Each record, exactly as written, should be printed again.
──────── Task input
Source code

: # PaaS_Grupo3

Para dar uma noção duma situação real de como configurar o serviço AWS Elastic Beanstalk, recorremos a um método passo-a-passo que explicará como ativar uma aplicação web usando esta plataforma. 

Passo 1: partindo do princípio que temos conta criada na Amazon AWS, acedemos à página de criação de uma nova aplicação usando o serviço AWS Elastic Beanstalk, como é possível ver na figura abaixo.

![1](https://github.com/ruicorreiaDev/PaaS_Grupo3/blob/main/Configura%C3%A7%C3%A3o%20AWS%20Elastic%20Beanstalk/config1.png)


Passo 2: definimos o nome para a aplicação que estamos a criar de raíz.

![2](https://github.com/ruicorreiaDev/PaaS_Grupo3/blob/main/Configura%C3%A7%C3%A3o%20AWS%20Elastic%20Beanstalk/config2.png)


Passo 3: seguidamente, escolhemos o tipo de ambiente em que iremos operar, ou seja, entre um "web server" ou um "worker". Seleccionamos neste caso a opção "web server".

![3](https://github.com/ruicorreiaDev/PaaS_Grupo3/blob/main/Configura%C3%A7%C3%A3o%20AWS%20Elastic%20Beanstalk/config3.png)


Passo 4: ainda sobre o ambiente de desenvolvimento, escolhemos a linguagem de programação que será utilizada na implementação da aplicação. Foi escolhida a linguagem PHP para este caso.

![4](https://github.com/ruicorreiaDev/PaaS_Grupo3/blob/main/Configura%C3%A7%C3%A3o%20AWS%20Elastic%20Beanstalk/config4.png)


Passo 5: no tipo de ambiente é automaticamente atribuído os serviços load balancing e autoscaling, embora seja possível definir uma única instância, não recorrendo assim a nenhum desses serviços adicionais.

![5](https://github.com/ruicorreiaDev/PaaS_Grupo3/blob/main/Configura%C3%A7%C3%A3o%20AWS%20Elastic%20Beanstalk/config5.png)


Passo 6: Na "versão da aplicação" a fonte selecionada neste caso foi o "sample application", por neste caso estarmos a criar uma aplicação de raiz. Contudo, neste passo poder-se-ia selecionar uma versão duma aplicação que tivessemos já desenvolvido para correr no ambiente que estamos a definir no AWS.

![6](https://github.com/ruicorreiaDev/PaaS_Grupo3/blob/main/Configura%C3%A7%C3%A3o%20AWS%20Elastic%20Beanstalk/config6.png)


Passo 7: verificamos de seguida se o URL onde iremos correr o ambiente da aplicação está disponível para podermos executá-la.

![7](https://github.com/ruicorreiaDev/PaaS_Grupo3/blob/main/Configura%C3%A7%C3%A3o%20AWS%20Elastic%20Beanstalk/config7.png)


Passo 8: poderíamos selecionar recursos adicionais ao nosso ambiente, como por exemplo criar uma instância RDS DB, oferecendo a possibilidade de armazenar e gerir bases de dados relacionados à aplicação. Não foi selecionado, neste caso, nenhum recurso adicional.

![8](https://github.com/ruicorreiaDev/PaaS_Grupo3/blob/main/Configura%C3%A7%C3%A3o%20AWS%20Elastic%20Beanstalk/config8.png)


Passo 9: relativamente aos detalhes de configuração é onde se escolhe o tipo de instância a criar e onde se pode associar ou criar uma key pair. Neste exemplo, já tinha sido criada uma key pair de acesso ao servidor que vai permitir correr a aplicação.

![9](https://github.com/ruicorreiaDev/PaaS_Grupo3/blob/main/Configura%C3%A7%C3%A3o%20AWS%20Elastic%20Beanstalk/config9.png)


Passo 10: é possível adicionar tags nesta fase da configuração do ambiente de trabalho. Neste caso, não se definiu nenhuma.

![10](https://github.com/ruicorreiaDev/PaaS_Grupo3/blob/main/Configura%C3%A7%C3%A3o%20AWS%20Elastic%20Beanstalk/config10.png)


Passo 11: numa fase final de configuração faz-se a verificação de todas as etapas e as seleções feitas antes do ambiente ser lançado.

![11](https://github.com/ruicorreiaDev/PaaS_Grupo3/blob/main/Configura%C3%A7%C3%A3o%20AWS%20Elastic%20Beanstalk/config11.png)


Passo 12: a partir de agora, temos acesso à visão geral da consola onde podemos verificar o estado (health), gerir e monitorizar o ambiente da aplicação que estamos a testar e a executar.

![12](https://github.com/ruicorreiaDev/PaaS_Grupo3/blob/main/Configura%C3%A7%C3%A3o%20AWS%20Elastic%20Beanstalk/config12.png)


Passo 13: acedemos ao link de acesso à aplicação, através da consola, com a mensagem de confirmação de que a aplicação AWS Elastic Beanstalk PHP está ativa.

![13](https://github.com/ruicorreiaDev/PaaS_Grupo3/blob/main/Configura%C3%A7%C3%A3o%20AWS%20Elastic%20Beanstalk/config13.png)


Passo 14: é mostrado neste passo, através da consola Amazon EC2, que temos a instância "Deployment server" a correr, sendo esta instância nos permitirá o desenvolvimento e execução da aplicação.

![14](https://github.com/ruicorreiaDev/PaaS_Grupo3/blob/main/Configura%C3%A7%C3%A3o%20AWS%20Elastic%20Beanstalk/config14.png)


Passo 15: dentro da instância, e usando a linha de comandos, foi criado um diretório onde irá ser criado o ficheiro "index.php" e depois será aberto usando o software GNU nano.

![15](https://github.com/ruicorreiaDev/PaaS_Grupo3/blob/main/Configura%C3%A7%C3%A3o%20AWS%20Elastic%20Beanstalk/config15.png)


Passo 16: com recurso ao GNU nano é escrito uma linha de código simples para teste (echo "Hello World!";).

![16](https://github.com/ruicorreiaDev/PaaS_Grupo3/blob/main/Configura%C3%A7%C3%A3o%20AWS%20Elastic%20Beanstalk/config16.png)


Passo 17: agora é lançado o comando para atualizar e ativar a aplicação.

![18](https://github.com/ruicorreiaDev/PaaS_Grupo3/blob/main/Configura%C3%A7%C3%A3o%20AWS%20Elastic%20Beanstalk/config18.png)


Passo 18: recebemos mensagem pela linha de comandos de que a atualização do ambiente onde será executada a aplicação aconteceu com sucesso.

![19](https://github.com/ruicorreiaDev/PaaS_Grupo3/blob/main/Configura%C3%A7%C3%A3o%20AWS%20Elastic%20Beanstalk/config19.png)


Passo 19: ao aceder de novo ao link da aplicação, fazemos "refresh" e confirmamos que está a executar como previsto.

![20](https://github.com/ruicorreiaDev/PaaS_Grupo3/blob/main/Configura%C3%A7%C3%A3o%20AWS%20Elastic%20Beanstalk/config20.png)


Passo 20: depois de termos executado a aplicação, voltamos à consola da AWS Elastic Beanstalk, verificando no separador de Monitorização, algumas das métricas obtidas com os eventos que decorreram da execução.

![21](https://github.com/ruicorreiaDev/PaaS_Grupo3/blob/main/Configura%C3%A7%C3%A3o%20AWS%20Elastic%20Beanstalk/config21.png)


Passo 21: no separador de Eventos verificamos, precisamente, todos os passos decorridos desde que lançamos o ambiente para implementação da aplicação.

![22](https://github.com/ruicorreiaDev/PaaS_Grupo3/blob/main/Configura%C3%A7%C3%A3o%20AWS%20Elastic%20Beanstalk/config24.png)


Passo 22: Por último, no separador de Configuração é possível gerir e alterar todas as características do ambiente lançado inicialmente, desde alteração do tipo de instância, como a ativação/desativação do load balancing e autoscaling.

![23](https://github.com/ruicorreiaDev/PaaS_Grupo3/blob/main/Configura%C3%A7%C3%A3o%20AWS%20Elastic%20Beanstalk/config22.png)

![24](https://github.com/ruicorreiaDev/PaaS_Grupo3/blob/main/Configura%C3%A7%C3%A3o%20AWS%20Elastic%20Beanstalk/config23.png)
────────────────
— Result for this exercise —
Source code

: # PaaS_Grupo3

Para dar uma noção duma situação real de como configurar o serviço AWS Elastic Beanstalk, recorremos a um método passo-a-passo que explicará como ativar uma aplicação web usando esta plataforma. 

Passo 1: partindo do princípio que temos conta criada na Amazon AWS, acedemos à página de criação de uma nova aplicação usando o serviço AWS Elastic Beanstalk, como é possível ver na figura abaixo.

![1](https://github.com/ruicorreiaDev/PaaS_Grupo3/blob/main/Configura%C3%A7%C3%A3o%20AWS%20Elastic%20Beanstalk/config1.png)


Passo 2: definimos o nome para a aplicação que estamos a criar de raíz.

![2](https://github.com/ruicorreiaDev/PaaS_Grupo3/blob/main/Configura%C3%A7%C3%A3o%20AWS%20Elastic%20Beanstalk/config2.png)


Passo 3: seguidamente, escolhemos o tipo de ambiente em que iremos operar, ou seja, entre um "web server" ou um "worker". Seleccionamos neste caso a opção "web server".

![3](https://github.com/ruicorreiaDev/PaaS_Grupo3/blob/main/Configura%C3%A7%C3%A3o%20AWS%20Elastic%20Beanstalk/config3.png)


Passo 4: ainda sobre o ambiente de desenvolvimento, escolhemos a linguagem de programação que será utilizada na implementação da aplicação. Foi escolhida a linguagem PHP para este caso.

![4](https://github.com/ruicorreiaDev/PaaS_Grupo3/blob/main/Configura%C3%A7%C3%A3o%20AWS%20Elastic%20Beanstalk/config4.png)


Passo 5: no tipo de ambiente é automaticamente atribuído os serviços load balancing e autoscaling, embora seja possível definir uma única instância, não recorrendo assim a nenhum desses serviços adicionais.

![5](https://github.com/ruicorreiaDev/PaaS_Grupo3/blob/main/Configura%C3%A7%C3%A3o%20AWS%20Elastic%20Beanstalk/config5.png)


Passo 6: Na "versão da aplicação" a fonte selecionada neste caso foi o "sample application", por neste caso estarmos a criar uma aplicação de raiz. Contudo, neste passo poder-se-ia selecionar uma versão duma aplicação que tivessemos já desenvolvido para correr no ambiente que estamos a definir no AWS.

![6](https://github.com/ruicorreiaDev/PaaS_Grupo3/blob/main/Configura%C3%A7%C3%A3o%20AWS%20Elastic%20Beanstalk/config6.png)


Passo 7: verificamos de seguida se o URL onde iremos correr o ambiente da aplicação está disponível para podermos executá-la.

![7](https://github.com/ruicorreiaDev/PaaS_Grupo3/blob/main/Configura%C3%A7%C3%A3o%20AWS%20Elastic%20Beanstalk/config7.png)


Passo 8: poderíamos selecionar recursos adicionais ao nosso ambiente, como por exemplo criar uma instância RDS DB, oferecendo a possibilidade de armazenar e gerir bases de dados relacionados à aplicação. Não foi selecionado, neste caso, nenhum recurso adicional.

![8](https://github.com/ruicorreiaDev/PaaS_Grupo3/blob/main/Configura%C3%A7%C3%A3o%20AWS%20Elastic%20Beanstalk/config8.png)


Passo 9: relativamente aos detalhes de configuração é onde se escolhe o tipo de instância a criar e onde se pode associar ou criar uma key pair. Neste exemplo, já tinha sido criada uma key pair de acesso ao servidor que vai permitir correr a aplicação.

![9](https://github.com/ruicorreiaDev/PaaS_Grupo3/blob/main/Configura%C3%A7%C3%A3o%20AWS%20Elastic%20Beanstalk/config9.png)


Passo 10: é possível adicionar tags nesta fase da configuração do ambiente de trabalho. Neste caso, não se definiu nenhuma.

![10](https://github.com/ruicorreiaDev/PaaS_Grupo3/blob/main/Configura%C3%A7%C3%A3o%20AWS%20Elastic%20Beanstalk/config10.png)


Passo 11: numa fase final de configuração faz-se a verificação de todas as etapas e as seleções feitas antes do ambiente ser lançado.

![11](https://github.com/ruicorreiaDev/PaaS_Grupo3/blob/main/Configura%C3%A7%C3%A3o%20AWS%20Elastic%20Beanstalk/config11.png)


Passo 12: a partir de agora, temos acesso à visão geral da consola onde podemos verificar o estado (health), gerir e monitorizar o ambiente da aplicação que estamos a testar e a executar.

![12](https://github.com/ruicorreiaDev/PaaS_Grupo3/blob/main/Configura%C3%A7%C3%A3o%20AWS%20Elastic%20Beanstalk/config12.png)


Passo 13: acedemos ao link de acesso à aplicação, através da consola, com a mensagem de confirmação de que a aplicação AWS Elastic Beanstalk PHP está ativa.

![13](https://github.com/ruicorreiaDev/PaaS_Grupo3/blob/main/Configura%C3%A7%C3%A3o%20AWS%20Elastic%20Beanstalk/config13.png)


Passo 14: é mostrado neste passo, através da consola Amazon EC2, que temos a instância "Deployment server" a correr, sendo esta instância nos permitirá o desenvolvimento e execução da aplicação.

![14](https://github.com/ruicorreiaDev/PaaS_Grupo3/blob/main/Configura%C3%A7%C3%A3o%20AWS%20Elastic%20Beanstalk/config14.png)


Passo 15: dentro da instância, e usando a linha de comandos, foi criado um diretório onde irá ser criado o ficheiro "index.php" e depois será aberto usando o software GNU nano.

![15](https://github.com/ruicorreiaDev/PaaS_Grupo3/blob/main/Configura%C3%A7%C3%A3o%20AWS%20Elastic%20Beanstalk/config15.png)


Passo 16: com recurso ao GNU nano é escrito uma linha de código simples para teste (echo "Hello World!";).

![16](https://github.com/ruicorreiaDev/PaaS_Grupo3/blob/main/Configura%C3%A7%C3%A3o%20AWS%20Elastic%20Beanstalk/config16.png)


Passo 17: agora é lançado o comando para atualizar e ativar a aplicação.

![18](https://github.com/ruicorreiaDev/PaaS_Grupo3/blob/main/Configura%C3%A7%C3%A3o%20AWS%20Elastic%20Beanstalk/config18.png)


Passo 18: recebemos mensagem pela linha de comandos de que a atualização do ambiente onde será executada a aplicação aconteceu com sucesso.

![19](https://github.com/ruicorreiaDev/PaaS_Grupo3/blob/main/Configura%C3%A7%C3%A3o%20AWS%20Elastic%20Beanstalk/config19.png)


Passo 19: ao aceder de novo ao link da aplicação, fazemos "refresh" e confirmamos que está a executar como previsto.

![20](https://github.com/ruicorreiaDev/PaaS_Grupo3/blob/main/Configura%C3%A7%C3%A3o%20AWS%20Elastic%20Beanstalk/config20.png)


Passo 20: depois de termos executado a aplicação, voltamos à consola da AWS Elastic Beanstalk, verificando no separador de Monitorização, algumas das métricas obtidas com os eventos que decorreram da execução.

![21](https://github.com/ruicorreiaDev/PaaS_Grupo3/blob/main/Configura%C3%A7%C3%A3o%20AWS%20Elastic%20Beanstalk/config21.png)


Passo 21: no separador de Eventos verificamos, precisamente, todos os passos decorridos desde que lançamos o ambiente para implementação da aplicação.

![22](https://github.com/ruicorreiaDev/PaaS_Grupo3/blob/main/Configura%C3%A7%C3%A3o%20AWS%20Elastic%20Beanstalk/config24.png)


Passo 22: Por último, no separador de Configuração é possível gerir e alterar todas as características do ambiente lançado inicialmente, desde alteração do tipo de instância, como a ativação/desativação do load balancing e autoscaling.

![23](https://github.com/ruicorreiaDev/PaaS_Grupo3/blob/main/Configura%C3%A7%C3%A3o%20AWS%20Elastic%20Beanstalk/config22.png)

![24](https://github.com/ruicorreiaDev/PaaS_Grupo3/blob/main/Configura%C3%A7%C3%A3o%20AWS%20Elastic%20Beanstalk/config23.png)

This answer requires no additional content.